Le banquier genevois qui me disait «On ne peut pas» avait raison de diagnostiquer le problème. Il avait tort de croire qu’il n’y avait pas d’issue. Des réponses architecturales existent, portées par des acteurs très différents. OVHcloud et Scaleway proposent des infrastructures cloud certifiées SecNumCloud, où aucune loi extraterritoriale ne peut s’appliquer aux données hébergées. Mistral AI, depuis Paris, développe des modèles de langage ouverts, déployables directement sur les serveurs de l’organisation, sans dépendance externe.
Des plateformes comme Rekap.AI vont plus loin encore dans l’intégration métier : enregistrement des réunions, interrogation des documents internes, génération de comptes-rendus — le tout dans un périmètre fermé, avec une option on-premise pour les environnements les plus contraints. Ce que les grands groupes reconstruisent à coup de dizaines de millions, des solutions à échelle humaine permettent désormais de l’opérer pour une PME ou une ETI. La différence de taille ne doit plus être une différence de droits.

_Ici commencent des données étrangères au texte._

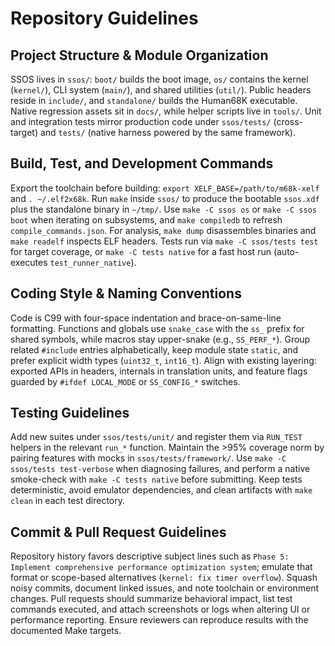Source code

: # Repository Guidelines

## Project Structure & Module Organization
SSOS lives in `ssos/`: `boot/` builds the boot image, `os/` contains the kernel (`kernel/`), CLI system (`main/`), and shared utilities (`util/`). Public headers reside in `include/`, and `standalone/` builds the Human68K executable. Native regression assets sit in `docs/`, while helper scripts live in `tools/`. Unit and integration tests mirror production code under `ssos/tests/` (cross-target) and `tests/` (native harness powered by the same framework).

## Build, Test, and Development Commands
Export the toolchain before building: `export XELF_BASE=/path/to/m68k-xelf` and `. ~/.elf2x68k`. Run `make` inside `ssos/` to produce the bootable `ssos.xdf` plus the standalone binary in `~/tmp/`. Use `make -C ssos os` or `make -C ssos boot` when iterating on subsystems, and `make compiledb` to refresh `compile_commands.json`. For analysis, `make dump` disassembles binaries and `make readelf` inspects ELF headers. Tests run via `make -C ssos/tests test` for target coverage, or `make -C tests native` for a fast host run (auto-executes `test_runner_native`).

## Coding Style & Naming Conventions
Code is C99 with four-space indentation and brace-on-same-line formatting. Functions and globals use `snake_case` with the `ss_` prefix for shared symbols, while macros stay upper-snake (e.g., `SS_PERF_*`). Group related `#include` entries alphabetically, keep module state `static`, and prefer explicit width types (`uint32_t`, `int16_t`). Align with existing layering: exported APIs in headers, internals in translation units, and feature flags guarded by `#ifdef LOCAL_MODE` or `SS_CONFIG_*` switches.

## Testing Guidelines
Add new suites under `ssos/tests/unit/` and register them via `RUN_TEST` helpers in the relevant `run_*` function. Maintain the >95% coverage norm by pairing features with mocks in `ssos/tests/framework/`. Use `make -C ssos/tests test-verbose` when diagnosing failures, and perform a native smoke-check with `make -C tests native` before submitting. Keep tests deterministic, avoid emulator dependencies, and clean artifacts with `make clean` in each test directory.

## Commit & Pull Request Guidelines
Repository history favors descriptive subject lines such as `Phase 5: Implement comprehensive performance optimization system`; emulate that format or scope-based alternatives (`kernel: fix timer overflow`). Squash noisy commits, document linked issues, and note toolchain or environment changes. Pull requests should summarize behavioral impact, list test commands executed, and attach screenshots or logs when altering UI or performance reporting. Ensure reviewers can reproduce results with the documented Make targets.
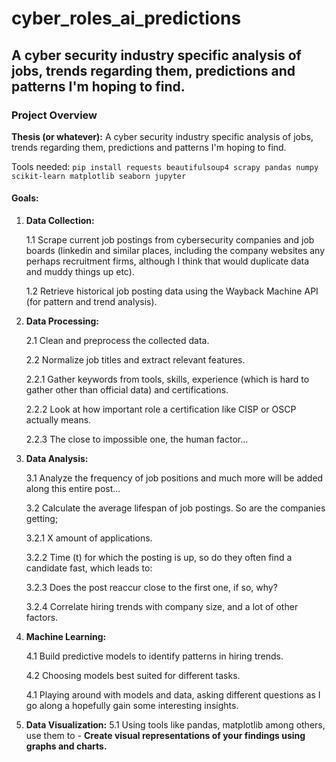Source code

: # cyber_roles_ai_predictions

## A cyber security industry specific analysis of jobs, trends regarding them, predictions and patterns I'm hoping to find.

### Project Overview

**Thesis (or whatever):**
A cyber security industry specific analysis of jobs, trends regarding them, predictions and patterns I'm hoping to find.

Tools needed: `pip install requests beautifulsoup4 scrapy pandas numpy scikit-learn matplotlib seaborn jupyter`

#### Goals:

1. **Data Collection:**
   
   1.1 Scrape current job postings from cybersecurity companies and job boards (linkedin and similar places, including the company websites any perhaps recruitment firms, although I think that would duplicate data and muddy things up etc).
   
   1.2 Retrieve historical job posting data using the Wayback Machine API (for pattern and trend analysis).

3. **Data Processing:**
   
   2.1 Clean and preprocess the collected data.
   
   2.2 Normalize job titles and extract relevant features.
   
   2.2.1 Gather keywords from tools, skills, experience (which is hard to gather other than official data) and certifications.
   
   2.2.2 Look at how important role a certification like CISP or OSCP actually means.
   
   2.2.3 The close to impossible one, the human factor...

5. **Data Analysis:**
   
   3.1 Analyze the frequency of job positions and much more will be added along this entire post...
   
   3.2 Calculate the average lifespan of job postings. So are the companies getting;
   
   3.2.1 X amount of applications.
   
   3.2.2 Time (t) for which the posting is up, so do they often find a candidate fast, which leads to:
   
   3.2.3 Does the post reaccur close to the first one, if so, why?
   
   3.2.4 Correlate hiring trends with company size, and a lot of other factors.


7. **Machine Learning:**

   4.1 Build predictive models to identify patterns in hiring trends.
   
   4.2 Choosing models best suited for different tasks.
   
   4.1 Playing around with models and data, asking different questions as I go along a hopefully gain some interesting insights.
   



9. **Data Visualization:**
   5.1 Using tools like pandas, matplotlib among others, use them to - **Create visual representations of your findings using graphs and charts.**

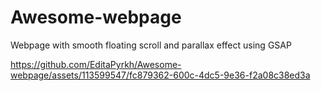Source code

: # Awesome-webpage
Webpage with smooth floating scroll and parallax effect using GSAP


https://github.com/EditaPyrkh/Awesome-webpage/assets/113599547/fc879362-600c-4dc5-9e36-f2a08c38ed3a

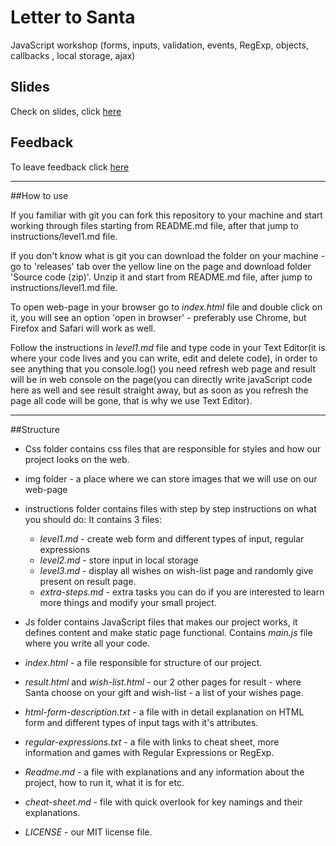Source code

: # Letter to Santa

JavaScript workshop (forms, inputs, validation, events, RegExp, objects, callbacks , 
local storage, ajax)

## Slides

Check on slides, click [here](http://slides.com/tanyabutenko/ngs-intro-14#/)


## Feedback

To leave feedback click [here](https://goo.gl/forms/ZKqQvSUyUQH1kmRW2)


___________________


##How to use



If you familiar with git you can fork this repository to your machine and start working
through files starting from README.md file, after that jump to instructions/level1.md file.


If you don't know what is git you can download the folder on your machine - go to
'releases' tab over the yellow line on the page and download folder 'Source code (zip)'.
Unzip it and start from README.md file, after jump to instructions/level1.md file.


To open web-page in your browser go to _index.html_ file and double click on it, you will see
an option 'open in browser' - preferably use Chrome, but Firefox and Safari will work as well.

Follow the instructions in _level1.md_ file and type code in your Text Editor(it is where your code 
lives and you can write, edit and delete code), in order to see anything that you console.log() you 
need refresh web page and result will be in web console on the page(you can directly write javaScript 
code here as well and see result straight away, but as soon as you refresh the page all code will be 
gone, that is why we use Text Editor).


________________________

##Structure



- Css folder contains css files that are responsible for styles and how our project looks 
  on the web.

- img folder - a place where we can store images that we will use on our web-page

- instructions folder contains files with step by step instructions on what you should do:
  It contains 3 files:
    - _level1.md_ - create web form and different types of input, regular expressions
    - _level2.md_ - store input in local storage
    - _level3.md_ - display all wishes on wish-list page and randomly give present on result page.
    - _extra-steps.md_ - extra tasks you can do if you are interested to learn more things 
      and modify your small project.

- Js folder contains JavaScript files that makes our project works, it defines content and make 
  static page functional.
  Contains _main.js_ file where you write all your code.

- _index.html_ - a file responsible for structure of our project.

- _result.html_ and _wish-list.html_ - our 2 other pages for result - where Santa choose on your 
  gift and wish-list - a list of your wishes page.

- _html-form-description.txt_ - a file with in detail explanation on HTML form and different types 
  of input tags with it's attributes.

- _regular-expressions.txt_ - a file with links to cheat sheet, more information and games with 
  Regular Expressions or RegExp.

- _Readme.md_ - a file with explanations and any information about the project, how to run it, 
  what it is for etc.

- _cheat-sheet.md_ - file with quick overlook for key namings and their explanations.

- _LICENSE_ - our MIT license file.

La souveraineté des données n’est pas un obstacle à l’adoption de l’IA. Elle en est la condition. Les organisations qui auront résolu cette équation ne seront pas en retard sur la transformation numérique. Elles seront les seules à pouvoir aller là où les autres sont bloquées. Et la question, au fond, n’est pas technique — elle est politique au sens premier du terme : à qui appartient l’intelligence produite dans une organisation ? Peut-on réellement parler d’IA utile en entreprise sans avoir d’abord répondu à cette question ?
César Harari est fondateur de Rekap.AI, plateforme d’intelligence artificielle organisationnelle.